WHAT NEEDS TO BE DONE: What is needed is a copy of each line in the listing below that contains "String".

---

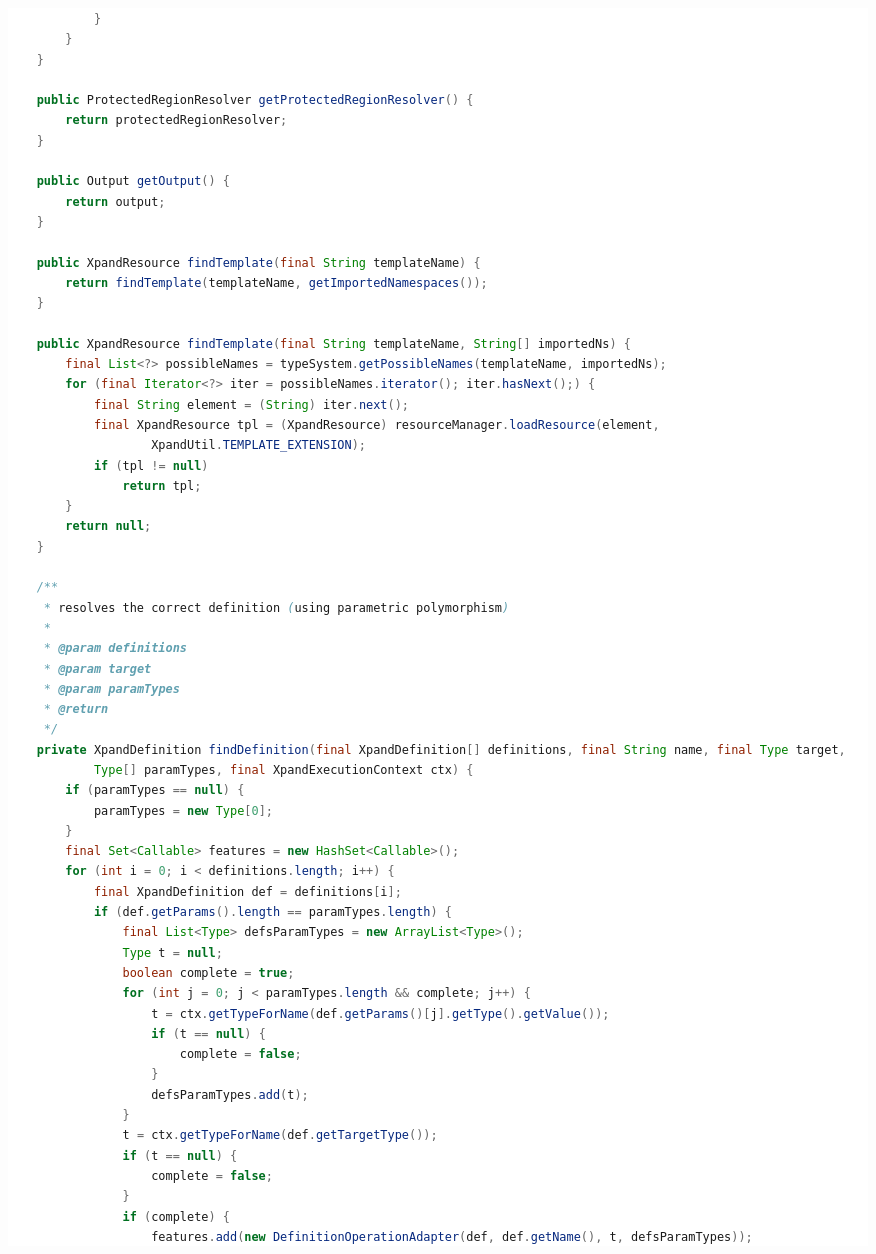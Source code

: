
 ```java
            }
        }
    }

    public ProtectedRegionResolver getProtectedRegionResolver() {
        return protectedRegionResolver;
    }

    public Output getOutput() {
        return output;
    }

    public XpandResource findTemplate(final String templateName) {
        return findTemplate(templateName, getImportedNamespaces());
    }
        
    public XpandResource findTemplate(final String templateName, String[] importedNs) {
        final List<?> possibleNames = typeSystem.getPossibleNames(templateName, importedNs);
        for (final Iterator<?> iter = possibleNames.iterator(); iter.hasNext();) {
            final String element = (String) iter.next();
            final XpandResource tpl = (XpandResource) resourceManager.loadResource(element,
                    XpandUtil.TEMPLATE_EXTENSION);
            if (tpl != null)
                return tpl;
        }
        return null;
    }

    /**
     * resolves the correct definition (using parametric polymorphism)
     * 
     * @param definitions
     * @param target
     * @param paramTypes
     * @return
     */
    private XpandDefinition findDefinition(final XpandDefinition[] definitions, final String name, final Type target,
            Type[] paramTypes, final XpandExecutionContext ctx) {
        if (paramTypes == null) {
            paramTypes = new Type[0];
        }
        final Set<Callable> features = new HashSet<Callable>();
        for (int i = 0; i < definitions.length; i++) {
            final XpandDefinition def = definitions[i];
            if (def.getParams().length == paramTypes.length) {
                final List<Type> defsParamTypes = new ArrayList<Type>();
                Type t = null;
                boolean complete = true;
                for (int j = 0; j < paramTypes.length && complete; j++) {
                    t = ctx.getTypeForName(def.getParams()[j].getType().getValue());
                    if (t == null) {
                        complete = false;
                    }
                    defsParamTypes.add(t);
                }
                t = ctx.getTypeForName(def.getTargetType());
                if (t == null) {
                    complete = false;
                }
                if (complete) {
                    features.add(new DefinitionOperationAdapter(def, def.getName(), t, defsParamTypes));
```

---

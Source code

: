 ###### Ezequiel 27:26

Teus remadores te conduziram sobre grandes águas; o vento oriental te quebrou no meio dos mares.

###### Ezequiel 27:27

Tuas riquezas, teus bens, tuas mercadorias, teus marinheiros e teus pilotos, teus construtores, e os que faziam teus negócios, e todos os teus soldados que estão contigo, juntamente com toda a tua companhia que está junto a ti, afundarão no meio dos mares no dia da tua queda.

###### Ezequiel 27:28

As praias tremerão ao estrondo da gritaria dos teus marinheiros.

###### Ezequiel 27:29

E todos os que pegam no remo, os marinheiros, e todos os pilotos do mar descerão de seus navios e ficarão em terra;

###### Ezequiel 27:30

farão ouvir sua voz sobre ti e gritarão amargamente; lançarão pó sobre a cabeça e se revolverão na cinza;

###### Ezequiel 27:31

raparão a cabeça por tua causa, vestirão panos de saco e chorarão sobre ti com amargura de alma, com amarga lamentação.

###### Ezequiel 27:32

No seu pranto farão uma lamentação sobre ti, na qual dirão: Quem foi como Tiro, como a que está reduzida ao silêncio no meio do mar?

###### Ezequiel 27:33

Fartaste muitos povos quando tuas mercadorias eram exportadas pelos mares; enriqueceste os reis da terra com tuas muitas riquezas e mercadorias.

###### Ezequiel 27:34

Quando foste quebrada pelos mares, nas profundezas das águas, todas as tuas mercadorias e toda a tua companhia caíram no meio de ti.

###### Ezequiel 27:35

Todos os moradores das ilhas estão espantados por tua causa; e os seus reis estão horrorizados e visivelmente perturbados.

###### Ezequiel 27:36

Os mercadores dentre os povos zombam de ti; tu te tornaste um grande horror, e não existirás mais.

---

EXPECTED ANSWER:
    public XpandResource findTemplate(final String templateName) {
    public XpandResource findTemplate(final String templateName, String[] importedNs) {
            final String element = (String) iter.next();
    private XpandDefinition findDefinition(final XpandDefinition[] definitions, final String name, final Type target,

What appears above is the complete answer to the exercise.